Honestly, I’m fine with the Emperor’s storyline. It makes sense to me, until the final scenes with him. The thing I would change is:
When your character says that they won’t give the Emperor the netherstones or let him assimilate Orpheus, as many have mentioned, he gets spiteful and rushes off saying he’s joining the brain. Then in the final battle he comes across as PROTECTING the brain. But what if instead of flying off to the brain when refused the netherstones, the Emperor says “This isn’t over” and leaves. The implication being that he felt outmatched in that moment and was leaving for reinforcements (i.e., a dominated dragon!). Once he knew that you couldn’t manipulate the brain, he no longer had use for you and abandoned you to make different arrangements.

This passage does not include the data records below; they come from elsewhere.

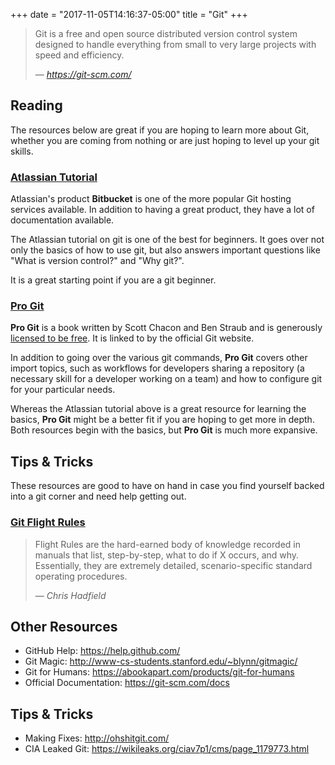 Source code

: +++
date = "2017-11-05T14:16:37-05:00"
title = "Git"
+++
> Git is a free and open source distributed version control system designed to handle everything from small to very large projects with speed and efficiency.
>
> &mdash; <cite>https://git-scm.com/</cite>

<!--more-->

## Reading

The resources below are great if you are hoping to learn more about Git, whether you are coming from nothing or are just hoping to level up your git skills.

### [Atlassian Tutorial](https://www.atlassian.com/git)

Atlassian's product **Bitbucket** is one of the more popular Git hosting services available. In addition to having a great product, they have a lot of documentation available.

The Atlassian tutorial on git is one of the best for beginners. It goes over not only the basics of how to use git, but also answers important questions like "What is version control?" and "Why git?".

It is a great starting point if you are a git beginner.

### [Pro Git](https://git-scm.com/book/en/v2)

**Pro Git** is a book written by Scott Chacon and Ben Straub and is generously [licensed to be free](https://creativecommons.org/licenses/by-nc-sa/3.0/). It is linked to by the official Git website.

In addition to going over the various git commands, **Pro Git** covers other import topics, such as workflows for developers sharing a repository (a necessary skill for a developer working on a team) and how to configure git for your particular needs.

Whereas the Atlassian tutorial above is a great resource for learning the basics, **Pro Git** might be a better fit if you are hoping to get more in depth. Both resources begin with the basics, but **Pro Git** is much more expansive.

## Tips & Tricks

These resources are good to have on hand in case you find yourself backed into a git corner and need help getting out.

### [Git Flight Rules](https://github.com/k88hudson/git-flight-rules/blob/master/README.md)

> Flight Rules are the hard-earned body of knowledge recorded in manuals that list, step-by-step, what to do if X occurs, and why. Essentially, they are extremely detailed, scenario-specific standard operating procedures.
>
> &mdash; <cite>Chris Hadfield</cite>

## Other Resources
- GitHub Help: https://help.github.com/
- Git Magic: http://www-cs-students.stanford.edu/~blynn/gitmagic/
- Git for Humans: https://abookapart.com/products/git-for-humans
- Official Documentation: https://git-scm.com/docs

## Tips & Tricks
- Making Fixes: http://ohshitgit.com/
- CIA Leaked Git: https://wikileaks.org/ciav7p1/cms/page_1179773.html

And when he arrives atop the netherbrain, THEN the implication is that he is there to take the netherstones and assimilate Orpheus by force this time. The further implication is that the Emperor is not okay with anyone else dominating the brain (Orpheus as mindflayer), so he wants to dominate the brain for himself. Not only for ultimate freedom over it, but to gain back all of the power and influence (and far more) that he gained dominating Duke Stelmane. He has a taste for power. Now he’s here to thwart the main character and make the Sword Coast submit to HIM. THERE. The ultimate villain of the game, who has been with you since the beginning and you never even knew.

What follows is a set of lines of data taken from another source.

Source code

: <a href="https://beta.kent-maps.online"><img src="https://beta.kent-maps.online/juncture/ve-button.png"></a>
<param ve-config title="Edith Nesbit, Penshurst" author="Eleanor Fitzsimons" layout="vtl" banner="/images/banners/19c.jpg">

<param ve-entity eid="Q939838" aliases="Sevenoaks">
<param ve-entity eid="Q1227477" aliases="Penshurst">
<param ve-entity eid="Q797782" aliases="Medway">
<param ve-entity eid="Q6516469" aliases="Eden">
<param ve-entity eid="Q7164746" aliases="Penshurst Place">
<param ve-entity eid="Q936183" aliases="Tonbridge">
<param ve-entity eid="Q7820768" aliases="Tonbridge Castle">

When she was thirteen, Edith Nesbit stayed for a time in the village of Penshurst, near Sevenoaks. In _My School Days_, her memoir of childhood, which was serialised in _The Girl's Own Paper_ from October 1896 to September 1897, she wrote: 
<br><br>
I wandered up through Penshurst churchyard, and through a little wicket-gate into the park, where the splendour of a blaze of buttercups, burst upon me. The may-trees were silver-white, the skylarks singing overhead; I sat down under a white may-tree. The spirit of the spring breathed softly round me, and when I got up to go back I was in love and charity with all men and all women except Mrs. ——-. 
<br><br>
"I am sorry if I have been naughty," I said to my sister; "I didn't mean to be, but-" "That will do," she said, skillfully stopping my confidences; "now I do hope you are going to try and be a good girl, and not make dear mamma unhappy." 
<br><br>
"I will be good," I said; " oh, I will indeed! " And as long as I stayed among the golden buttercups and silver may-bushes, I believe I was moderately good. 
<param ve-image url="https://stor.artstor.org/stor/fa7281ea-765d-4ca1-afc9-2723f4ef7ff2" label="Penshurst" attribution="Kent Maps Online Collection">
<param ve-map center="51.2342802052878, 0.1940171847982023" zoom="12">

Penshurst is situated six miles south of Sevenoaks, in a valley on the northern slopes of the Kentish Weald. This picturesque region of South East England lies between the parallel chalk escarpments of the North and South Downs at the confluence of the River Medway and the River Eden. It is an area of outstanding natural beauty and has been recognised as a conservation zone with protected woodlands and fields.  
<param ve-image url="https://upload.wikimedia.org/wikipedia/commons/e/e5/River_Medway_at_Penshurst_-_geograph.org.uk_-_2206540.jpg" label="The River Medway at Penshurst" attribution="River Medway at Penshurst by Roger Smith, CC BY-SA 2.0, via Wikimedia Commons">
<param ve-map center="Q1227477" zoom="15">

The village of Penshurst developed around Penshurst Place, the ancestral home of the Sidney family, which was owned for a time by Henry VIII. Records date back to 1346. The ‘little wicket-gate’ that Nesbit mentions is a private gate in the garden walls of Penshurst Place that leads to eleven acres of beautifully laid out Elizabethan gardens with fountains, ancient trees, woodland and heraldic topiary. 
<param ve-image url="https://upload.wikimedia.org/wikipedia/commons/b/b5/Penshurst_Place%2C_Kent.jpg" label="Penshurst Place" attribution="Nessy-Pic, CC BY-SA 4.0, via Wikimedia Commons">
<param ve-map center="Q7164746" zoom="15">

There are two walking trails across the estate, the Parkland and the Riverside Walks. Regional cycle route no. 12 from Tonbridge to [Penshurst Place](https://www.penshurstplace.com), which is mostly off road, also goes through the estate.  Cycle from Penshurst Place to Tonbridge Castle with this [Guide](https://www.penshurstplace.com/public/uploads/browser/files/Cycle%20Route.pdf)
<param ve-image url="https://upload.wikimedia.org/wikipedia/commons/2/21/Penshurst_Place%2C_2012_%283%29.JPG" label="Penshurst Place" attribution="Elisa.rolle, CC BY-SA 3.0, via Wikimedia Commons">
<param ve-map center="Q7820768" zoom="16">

It could be clearly explained by dialogue and work well. Maybe explaining that he even tadpoled you to use you to get back to the brain. He certainly would work better as the ultimate villain than the netherbrain itself, which is invisible and intangible for 98% of Act 3.
Overall I’m extremely happy with how the game ended now that they’ve added an epilogue! But I think they could tweak the ending to make it work a lot better, and tweak it pretty easily.